• **Work order**
An exact copy of every record, without the pictures, is what should come back.
** Opening Provided records block **
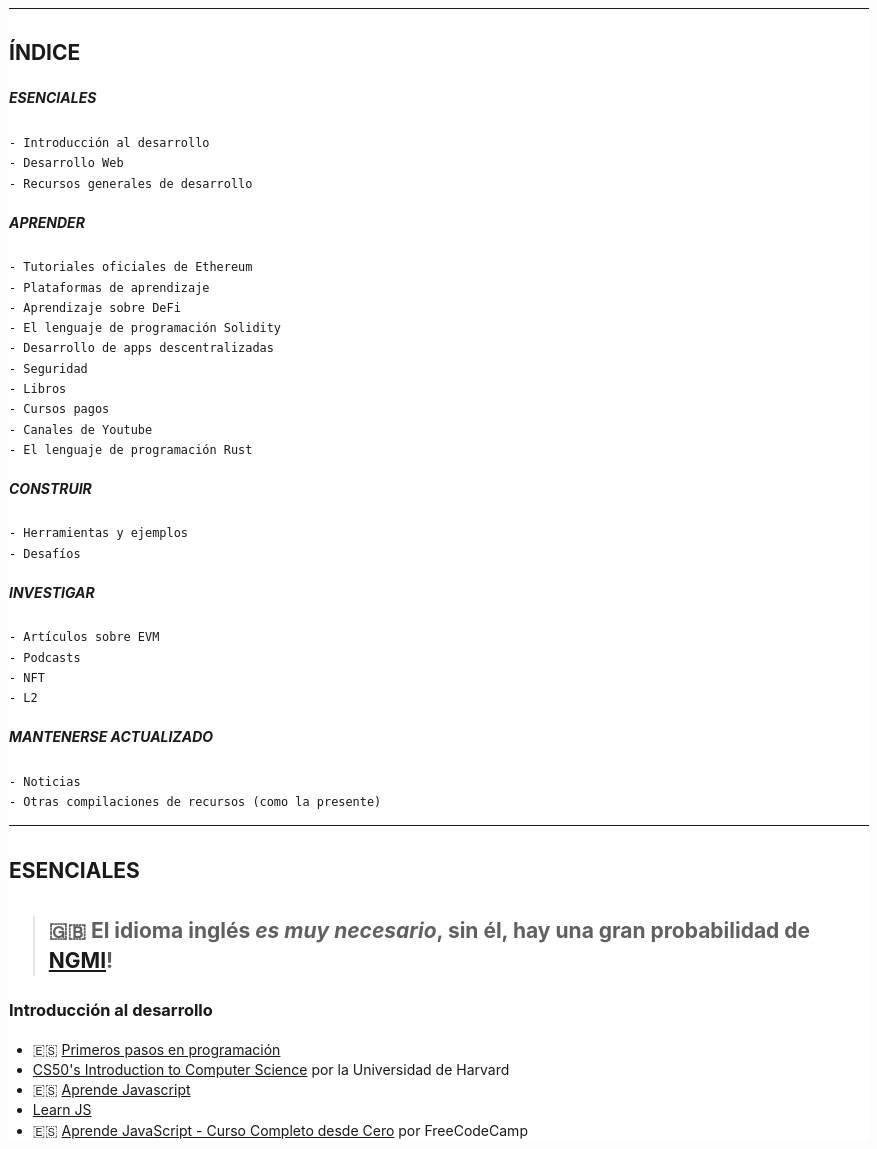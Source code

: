 ***
## ÍNDICE

##### ESENCIALES
```
- Introducción al desarrollo
- Desarrollo Web
- Recursos generales de desarrollo
```
##### APRENDER
```
- Tutoriales oficiales de Ethereum
- Plataformas de aprendizaje
- Aprendizaje sobre DeFi
- El lenguaje de programación Solidity
- Desarrollo de apps descentralizadas
- Seguridad
- Libros
- Cursos pagos
- Canales de Youtube
- El lenguaje de programación Rust
```
##### CONSTRUIR
```
- Herramientas y ejemplos
- Desafíos
```
##### INVESTIGAR
```
- Artículos sobre EVM
- Podcasts
- NFT
- L2
```
##### MANTENERSE ACTUALIZADO
```
- Noticias
- Otras compilaciones de recursos (como la presente)
```



***
## ESENCIALES

> ## 🇬🇧 El idioma inglés _es muy necesario_, sin él, hay una gran probabilidad de [NGMI](https://coinblurbs.com/crypto-slang-terms/)!


### Introducción al desarrollo

- 🇪🇸 [Primeros pasos en programación](https://mumuki.io/primeros-pasos)
- [CS50's Introduction to Computer Science](https://www.edx.org/course/introduction-computer-science-harvardx-cs50x) por la Universidad de Harvard
- 🇪🇸 [Aprende Javascript](https://aprendejavascript.org/)
- [Learn JS](https://scrimba.com/learn/learnjavascript) 
- 🇪🇸 [Aprende JavaScript - Curso Completo desde Cero](https://www.youtube.com/watch?v=ivdTnPl1ND0) por FreeCodeCamp
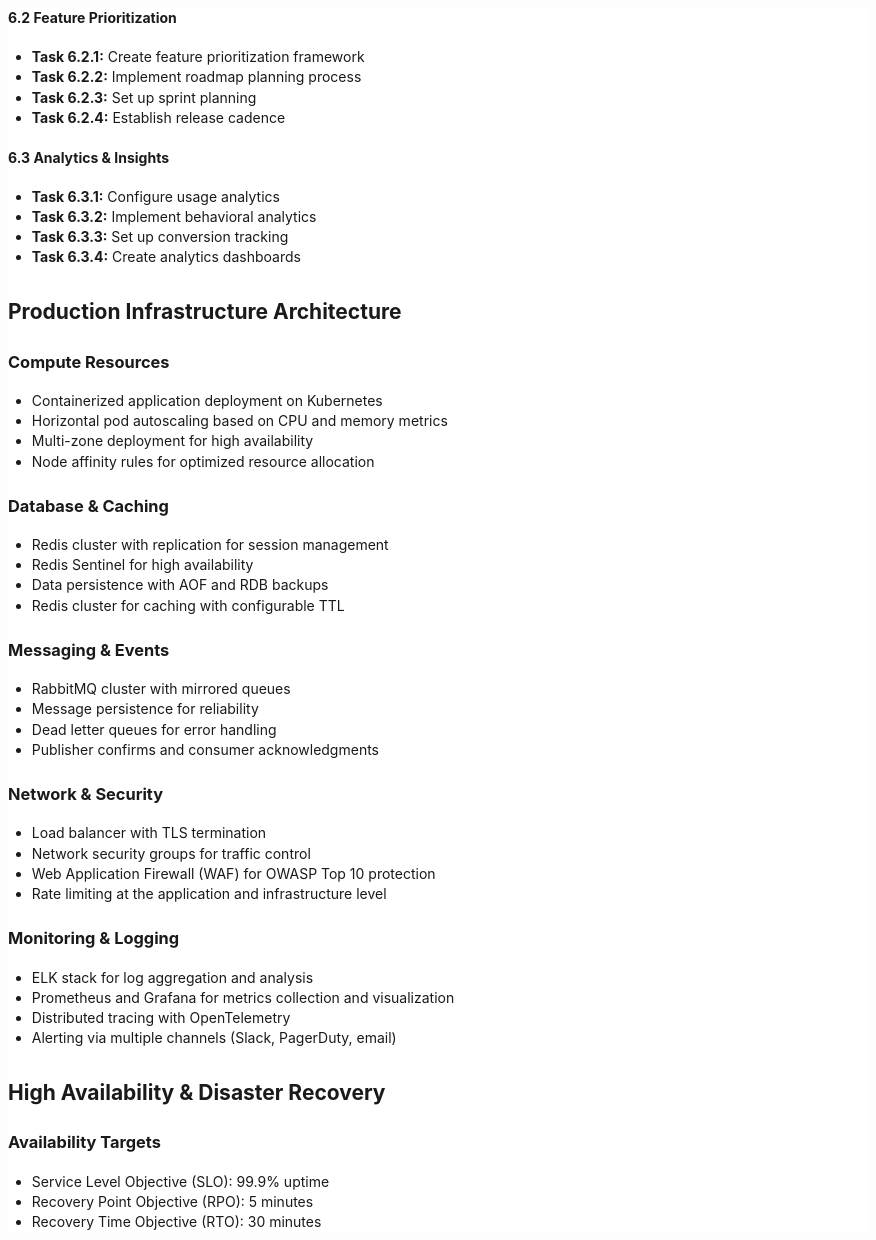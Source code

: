 #### 6.2 Feature Prioritization
- **Task 6.2.1:** Create feature prioritization framework
- **Task 6.2.2:** Implement roadmap planning process
- **Task 6.2.3:** Set up sprint planning
- **Task 6.2.4:** Establish release cadence

#### 6.3 Analytics & Insights
- **Task 6.3.1:** Configure usage analytics
- **Task 6.3.2:** Implement behavioral analytics
- **Task 6.3.3:** Set up conversion tracking
- **Task 6.3.4:** Create analytics dashboards

## Production Infrastructure Architecture

### Compute Resources
- Containerized application deployment on Kubernetes
- Horizontal pod autoscaling based on CPU and memory metrics
- Multi-zone deployment for high availability
- Node affinity rules for optimized resource allocation

### Database & Caching
- Redis cluster with replication for session management
- Redis Sentinel for high availability
- Data persistence with AOF and RDB backups
- Redis cluster for caching with configurable TTL

### Messaging & Events
- RabbitMQ cluster with mirrored queues
- Message persistence for reliability
- Dead letter queues for error handling
- Publisher confirms and consumer acknowledgments

### Network & Security
- Load balancer with TLS termination
- Network security groups for traffic control
- Web Application Firewall (WAF) for OWASP Top 10 protection
- Rate limiting at the application and infrastructure level

### Monitoring & Logging
- ELK stack for log aggregation and analysis
- Prometheus and Grafana for metrics collection and visualization
- Distributed tracing with OpenTelemetry
- Alerting via multiple channels (Slack, PagerDuty, email)

## High Availability & Disaster Recovery

### Availability Targets
- Service Level Objective (SLO): 99.9% uptime
- Recovery Point Objective (RPO): 5 minutes
- Recovery Time Objective (RTO): 30 minutes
** Closing Provided records block **
• **Your response**
Source code

: ***
## ÍNDICE

##### ESENCIALES
```
- Introducción al desarrollo
- Desarrollo Web
- Recursos generales de desarrollo
```
##### APRENDER
```
- Tutoriales oficiales de Ethereum
- Plataformas de aprendizaje
- Aprendizaje sobre DeFi
- El lenguaje de programación Solidity
- Desarrollo de apps descentralizadas
- Seguridad
- Libros
- Cursos pagos
- Canales de Youtube
- El lenguaje de programación Rust
```
##### CONSTRUIR
```
- Herramientas y ejemplos
- Desafíos
```
##### INVESTIGAR
```
- Artículos sobre EVM
- Podcasts
- NFT
- L2
```
##### MANTENERSE ACTUALIZADO
```
- Noticias
- Otras compilaciones de recursos (como la presente)
```



***
## ESENCIALES

> ## 🇬🇧 El idioma inglés _es muy necesario_, sin él, hay una gran probabilidad de [NGMI](https://coinblurbs.com/crypto-slang-terms/)!


### Introducción al desarrollo

- 🇪🇸 [Primeros pasos en programación](https://mumuki.io/primeros-pasos)
- [CS50's Introduction to Computer Science](https://www.edx.org/course/introduction-computer-science-harvardx-cs50x) por la Universidad de Harvard
- 🇪🇸 [Aprende Javascript](https://aprendejavascript.org/)
- [Learn JS](https://scrimba.com/learn/learnjavascript) 
- 🇪🇸 [Aprende JavaScript - Curso Completo desde Cero](https://www.youtube.com/watch?v=ivdTnPl1ND0) por FreeCodeCamp
Source code

: #### 6.2 Feature Prioritization
- **Task 6.2.1:** Create feature prioritization framework
- **Task 6.2.2:** Implement roadmap planning process
- **Task 6.2.3:** Set up sprint planning
- **Task 6.2.4:** Establish release cadence

#### 6.3 Analytics & Insights
- **Task 6.3.1:** Configure usage analytics
- **Task 6.3.2:** Implement behavioral analytics
- **Task 6.3.3:** Set up conversion tracking
- **Task 6.3.4:** Create analytics dashboards

## Production Infrastructure Architecture

### Compute Resources
- Containerized application deployment on Kubernetes
- Horizontal pod autoscaling based on CPU and memory metrics
- Multi-zone deployment for high availability
- Node affinity rules for optimized resource allocation

### Database & Caching
- Redis cluster with replication for session management
- Redis Sentinel for high availability
- Data persistence with AOF and RDB backups
- Redis cluster for caching with configurable TTL

### Messaging & Events
- RabbitMQ cluster with mirrored queues
- Message persistence for reliability
- Dead letter queues for error handling
- Publisher confirms and consumer acknowledgments

### Network & Security
- Load balancer with TLS termination
- Network security groups for traffic control
- Web Application Firewall (WAF) for OWASP Top 10 protection
- Rate limiting at the application and infrastructure level

### Monitoring & Logging
- ELK stack for log aggregation and analysis
- Prometheus and Grafana for metrics collection and visualization
- Distributed tracing with OpenTelemetry
- Alerting via multiple channels (Slack, PagerDuty, email)

## High Availability & Disaster Recovery

### Availability Targets
- Service Level Objective (SLO): 99.9% uptime
- Recovery Point Objective (RPO): 5 minutes
- Recovery Time Objective (RTO): 30 minutes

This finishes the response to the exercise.